The Skwawkbox Article entitled, “Video: here’s Boris Johnson calling for US death riot instigator Trump to receive… a Nobel Peace Prize,” it reminds us of “when Boris Johnson was sucking up to Donald Trump because he desperately needed a trade deal as a PR ‘victory’ in the midst of his Johnson’s interminable bungling? So abject was his grovelling that he even stood in front of the US Capitol Building, the scene of this week’s violent riots, and called for Trump – the instigator of the violent, deadly anti-democratic protests this week in Washington DC, and demanded a Nobel Peace Prize for the Orange one. Of course, Trump didn’t ‘fix’ North Korea or Iran and has done huge damage internationally with his US exceptionalism and arrogance. But even if he had, his actions throughout the presidential election and afterward make him more a criminal than a peace-maker. Johnson is a buffoon and everything he does ages badly at best. And he has equated himself with Trump in attitude, delusion and the appalling cost in lives and economic damage inflicted by his lethal, Trumpian handling of the coronavirus crisis. He is an embarrassment to this country.”

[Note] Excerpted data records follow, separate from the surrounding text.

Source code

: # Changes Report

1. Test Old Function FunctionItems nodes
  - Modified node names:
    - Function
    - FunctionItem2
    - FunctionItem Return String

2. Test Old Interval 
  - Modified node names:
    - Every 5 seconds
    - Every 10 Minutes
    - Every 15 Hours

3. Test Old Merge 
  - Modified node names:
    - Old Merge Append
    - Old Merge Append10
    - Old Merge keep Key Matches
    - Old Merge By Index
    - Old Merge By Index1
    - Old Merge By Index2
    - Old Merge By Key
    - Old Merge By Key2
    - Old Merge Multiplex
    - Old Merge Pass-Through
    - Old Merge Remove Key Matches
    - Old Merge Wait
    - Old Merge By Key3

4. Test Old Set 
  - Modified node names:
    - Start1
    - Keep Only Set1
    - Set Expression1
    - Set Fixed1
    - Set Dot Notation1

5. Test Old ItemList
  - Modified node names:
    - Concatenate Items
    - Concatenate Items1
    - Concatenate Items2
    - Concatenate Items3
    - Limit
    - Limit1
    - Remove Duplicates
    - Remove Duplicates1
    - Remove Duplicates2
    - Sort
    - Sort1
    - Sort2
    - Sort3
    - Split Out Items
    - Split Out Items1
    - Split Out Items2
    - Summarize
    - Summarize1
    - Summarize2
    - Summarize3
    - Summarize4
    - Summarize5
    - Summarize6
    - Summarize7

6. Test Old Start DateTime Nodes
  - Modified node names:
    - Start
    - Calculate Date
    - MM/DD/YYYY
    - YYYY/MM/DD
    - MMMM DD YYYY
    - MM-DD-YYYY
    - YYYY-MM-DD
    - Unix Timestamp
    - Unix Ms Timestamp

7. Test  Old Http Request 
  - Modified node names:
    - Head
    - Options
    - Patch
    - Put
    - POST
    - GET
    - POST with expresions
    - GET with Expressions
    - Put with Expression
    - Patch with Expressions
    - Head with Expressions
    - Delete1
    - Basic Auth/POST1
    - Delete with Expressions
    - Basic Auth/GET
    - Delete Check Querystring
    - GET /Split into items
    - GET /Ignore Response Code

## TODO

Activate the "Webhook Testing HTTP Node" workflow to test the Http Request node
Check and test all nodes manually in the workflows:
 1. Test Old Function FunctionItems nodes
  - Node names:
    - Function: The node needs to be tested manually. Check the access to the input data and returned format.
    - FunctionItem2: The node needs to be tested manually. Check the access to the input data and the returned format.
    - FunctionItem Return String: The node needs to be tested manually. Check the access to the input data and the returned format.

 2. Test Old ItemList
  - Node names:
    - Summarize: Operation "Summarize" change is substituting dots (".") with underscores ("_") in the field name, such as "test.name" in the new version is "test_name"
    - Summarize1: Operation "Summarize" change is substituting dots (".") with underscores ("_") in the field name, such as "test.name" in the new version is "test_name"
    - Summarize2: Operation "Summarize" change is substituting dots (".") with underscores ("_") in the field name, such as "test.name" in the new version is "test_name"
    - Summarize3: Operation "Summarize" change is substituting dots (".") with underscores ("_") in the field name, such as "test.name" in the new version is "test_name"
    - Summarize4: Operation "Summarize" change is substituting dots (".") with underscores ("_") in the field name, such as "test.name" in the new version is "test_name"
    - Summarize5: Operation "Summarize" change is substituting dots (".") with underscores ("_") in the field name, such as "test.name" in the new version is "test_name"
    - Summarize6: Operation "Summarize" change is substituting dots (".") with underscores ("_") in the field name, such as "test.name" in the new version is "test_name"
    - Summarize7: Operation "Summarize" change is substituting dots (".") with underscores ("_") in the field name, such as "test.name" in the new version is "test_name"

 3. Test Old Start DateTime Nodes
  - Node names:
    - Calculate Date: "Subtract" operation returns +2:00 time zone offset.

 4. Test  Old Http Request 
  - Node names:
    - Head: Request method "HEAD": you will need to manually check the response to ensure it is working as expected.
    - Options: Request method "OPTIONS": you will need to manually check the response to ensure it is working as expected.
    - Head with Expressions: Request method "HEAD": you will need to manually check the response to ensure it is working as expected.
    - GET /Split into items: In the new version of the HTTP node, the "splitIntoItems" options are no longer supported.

Skwawkbox say of Johnson, “he has equated himself with Trump in attitude, delusion and the appalling cost in lives and economic damage inflicted by his lethal, Trumpian handling of the coronavirus crisis. He is an embarrassment to this country.” In any other country the insurrection in the US Capitol would have been reported as a failed coup attempt; few dare to ‘call a spade a spade’ in condemnation of this dangerous attempt to thwart democracy. Can Trump be arrested and removed from office to face prosecution or impeachment for inciting this angry mob to storm the Capitol Building? This resulted in four deaths, but will he be charged with ‘Sedition’ less than two weeks before stepping down? I didn’t share Craig’s optimism that Assange would be released on bail, but then as a persecuted Whistleblower myself I have long since abandoned any faith in the Justice System either here or in the US. If Johnson and the Tories were Investigated and the Covert 2019 Election fraud exposed, I doubt they would ever face justice either! DO NOT MOVE ON!